Iontophoresis is an injection-free technique by which an agent applied for anaesthesia such as a local anaesthetic or a non-steroidal anti-inflammatory drug (NSAID) is administered to the underlying tissues by an ionizing electrical current. Iontophoresis increases the absorption of EMLA and renders it effective for analgesia within five to fifteen minutes. ₂ Iontophoresis also increases the degree of pain relief which EMLA provides for insertion of intravenous lines. ₁, ₃, ₄ Numerous studies have proven that the local anesthetic agent lidocaine has a greater effect when used with iontophoresis. ₁,₂,₃,₄,₅,₆,₇ NSAIDs such as diclofenac sodium₈, ₉, piroxicam₁₀ and ketoprofen₁₁, ₁₂ have also been studied with iontophoresis and have been shown to have increased transdermal absorption. The present study aimed at determining whether iontophoresis of diclofenac gel topically is effective in providing analgesia for pinprick sensation, which could be used as an alternative method to relieve pain topically.

Methods

This study was approved by the Ethics Committee of the University of the West Indies. Approval was also obtained from Ethical Review Committee of the San Fernando General Hospital, Trinidad, where the study was undertaken.
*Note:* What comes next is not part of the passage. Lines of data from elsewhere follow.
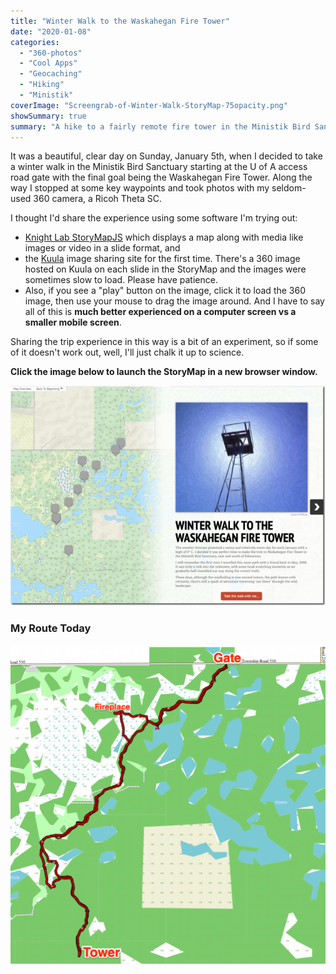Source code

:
 ```yaml
---
title: "Winter Walk to the Waskahegan Fire Tower"
date: "2020-01-08"
categories: 
  - "360-photos"
  - "Cool Apps"
  - "Geocaching"
  - "Hiking"
  - "Ministik"
coverImage: "Screengrab-of-Winter-Walk-StoryMap-75opacity.png"
showSummary: true
summary: "A hike to a fairly remote fire tower in the Ministik Bird Sanctuary southeast of Edmonton is brought to life with StoryMapJS, software that combines maps with images and text."
---
```

<base target="_blank">
It was a beautiful, clear day on Sunday, January 5th, when I decided to take a winter walk in the Ministik Bird Sanctuary starting at the U of A access road gate with the final goal being the Waskahegan Fire Tower. Along the way I stopped at some key waypoints and took photos with my seldom-used 360 camera, a Ricoh Theta SC.

I thought I'd share the experience using some software I'm trying out:

- [Knight Lab StoryMapJS](https://storymap.knightlab.com/ "Knight Lab StoryMapJS") which displays a map along with media like images or video in a slide format, and
- the [Kuula](https://kuula.co/ "Kuula") image sharing site for the first time. There's a 360 image hosted on Kuula on each slide in the StoryMap and the images were sometimes slow to load. Please have patience.
- Also, if you see a "play" button on the image, click it to load the 360 image, then use your mouse to drag the image around. And I have to say all of this is **much better experienced on a computer screen vs a smaller mobile screen**.

Sharing the trip experience in this way is a bit of an experiment, so if some of it doesn't work out, well, I'll just chalk it up to science. 

**Click the image below to launch the StoryMap in a new browser window.**

[![](images/Screengrab-of-Winter-Walk-StoryMap-shadow-610x426-1.png)](https://uploads.knightlab.com/storymapjs/47c7ea85df2a1e8c949d95e2a906868b/winter-walk-to-the-ministik-fire-tower/index.html)

### My Route Today

![My route today](WinterWalkTrackLog-1012x1024.png "My route today")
Volunteers either without any systemic disease or with mild systemic illness (American Society of Anesthesiologists Physical Status 1 and 2) were included for the study. We excluded subjects with known hypersensitivity to NSAID, those with altered integrity of the skin in the area where the NSAID was to be applied, pregnant women and those with indwelling devices such as pacemakers.

Subjects were assured of confidentiality and were allowed to withdraw from the study at anytime. There were however, no abandoned tests. Some of the subjects who were approached declined to get tested because of the anxiety associated with the pinprick testing. Forty-eight volunteers were finally enrolled for the study and a detailed written informed consent was obtained from each of them.

All volunteers were tested using the Iontophormeter®. This equipment is manufactured by Life-Tech Inc®, and has a 4.0 max milliampere (mA) output. The equipment includes dual treatment lead wire, red Meditrode® lead wire, black Meditrode lead wire®, test lead wire. The operating current range is 0- 4.0 mA in 0.02 mA increments. The accuracy is 3% of setting, worst case. Treatment Dose Range for this meter is 0-150 mA-minutes in 1 mA-minute increments. With respect to drug polarity, drug delivery electrode can assume “+” or “-” for either phase.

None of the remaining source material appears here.